Hey there, I really appreciate the input and encouragement and validation! I have been switched over to a different coordinator because it turns out I will be part of a chain of NINE PEOPLE receiving transplants all over the country. The new coordinator deals with these chains. When I told her I wanted to speak with the doctor, she immediately said "I'm sure we an arrange that." She said I could also speak with the nephrologist if I want to. So, I'm gathering my questions so we can have a good conversation. I feel much better.

And HOW ABOUT THAT, nine people. I'm really excited about that. My kidney's recipient is apparently highly sensitized and hard to match, so it's really something special that I can help my friend, and this hard-to-match stranger, AND the other seven people involved!

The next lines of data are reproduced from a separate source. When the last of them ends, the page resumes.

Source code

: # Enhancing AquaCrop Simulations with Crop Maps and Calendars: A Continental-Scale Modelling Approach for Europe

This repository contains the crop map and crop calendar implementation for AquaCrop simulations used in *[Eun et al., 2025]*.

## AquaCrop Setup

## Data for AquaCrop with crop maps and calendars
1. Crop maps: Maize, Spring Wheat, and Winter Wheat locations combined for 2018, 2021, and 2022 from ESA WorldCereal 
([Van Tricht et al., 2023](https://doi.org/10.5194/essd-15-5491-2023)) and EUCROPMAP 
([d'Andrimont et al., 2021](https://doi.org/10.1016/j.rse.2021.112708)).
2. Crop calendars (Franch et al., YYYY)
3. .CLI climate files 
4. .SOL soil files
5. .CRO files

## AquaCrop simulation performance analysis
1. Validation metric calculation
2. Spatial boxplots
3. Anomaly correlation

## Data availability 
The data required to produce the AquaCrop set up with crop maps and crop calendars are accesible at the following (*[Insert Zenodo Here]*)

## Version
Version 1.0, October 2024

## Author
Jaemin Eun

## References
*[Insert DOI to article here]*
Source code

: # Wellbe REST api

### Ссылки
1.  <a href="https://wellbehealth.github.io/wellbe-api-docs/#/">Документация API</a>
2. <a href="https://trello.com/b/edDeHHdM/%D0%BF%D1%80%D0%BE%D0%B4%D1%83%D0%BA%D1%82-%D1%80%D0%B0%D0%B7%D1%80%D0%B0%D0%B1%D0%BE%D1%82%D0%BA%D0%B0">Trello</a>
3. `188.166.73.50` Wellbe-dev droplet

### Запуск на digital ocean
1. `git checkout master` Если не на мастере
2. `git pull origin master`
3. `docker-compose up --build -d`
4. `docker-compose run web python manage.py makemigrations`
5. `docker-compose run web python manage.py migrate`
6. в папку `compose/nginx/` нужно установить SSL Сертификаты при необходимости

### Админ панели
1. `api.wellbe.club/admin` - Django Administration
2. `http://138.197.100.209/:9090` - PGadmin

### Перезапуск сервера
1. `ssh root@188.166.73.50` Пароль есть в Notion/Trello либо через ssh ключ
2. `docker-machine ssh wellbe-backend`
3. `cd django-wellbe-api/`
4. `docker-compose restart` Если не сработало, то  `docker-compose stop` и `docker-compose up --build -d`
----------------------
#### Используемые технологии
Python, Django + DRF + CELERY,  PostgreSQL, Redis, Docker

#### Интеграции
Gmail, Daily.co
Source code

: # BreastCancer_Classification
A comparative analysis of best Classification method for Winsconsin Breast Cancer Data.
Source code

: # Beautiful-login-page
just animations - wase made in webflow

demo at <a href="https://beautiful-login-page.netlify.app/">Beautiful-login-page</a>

Yesterday a friend posted on her facebook wall: "When is the last time you've done something for someone else---a completely selfless act which solely benefits another?" I wanted to say that some would say I'm in the process of that now, but it's not entirely selfless. I'm getting an awful lot of pride and satisfaction and happiness from this process, despite my abject fear, which I am continually talking myself down from. I have to say, it's certainly benefitting me, and my family and friends. Quite a process.

Offline SWB

  • Top 50 poster!
  • ***
  • Posts: 76
Re: Am I being unreasonable?
« Reply #12 on: February 12, 2013, 08:15:09 PM »
I understand.  Read my earlier posts after I donated.  I feel I benefited more than my donor in so many ways.  Now I want to give back to others more and help in larger ways.  Just visited a kidney transplant patient today who got his kidney from his sister.  My way of giving thanks and paying it forward...
Scott
Donated right kidney to uncle
October 18, 2012 at University of Alabama (UAB)

Offline Fr Pat

  • Top 10 Poster!
  • *****
  • Posts: 983
Re: Am I being unreasonable?
« Reply #13 on: February 12, 2013, 08:36:54 PM »
     I entirely agree. I didn't gain anything materially from donating a kidney, but I feel that the spiritual/psychological benefits I ended up getting from the process were and are extraordinary.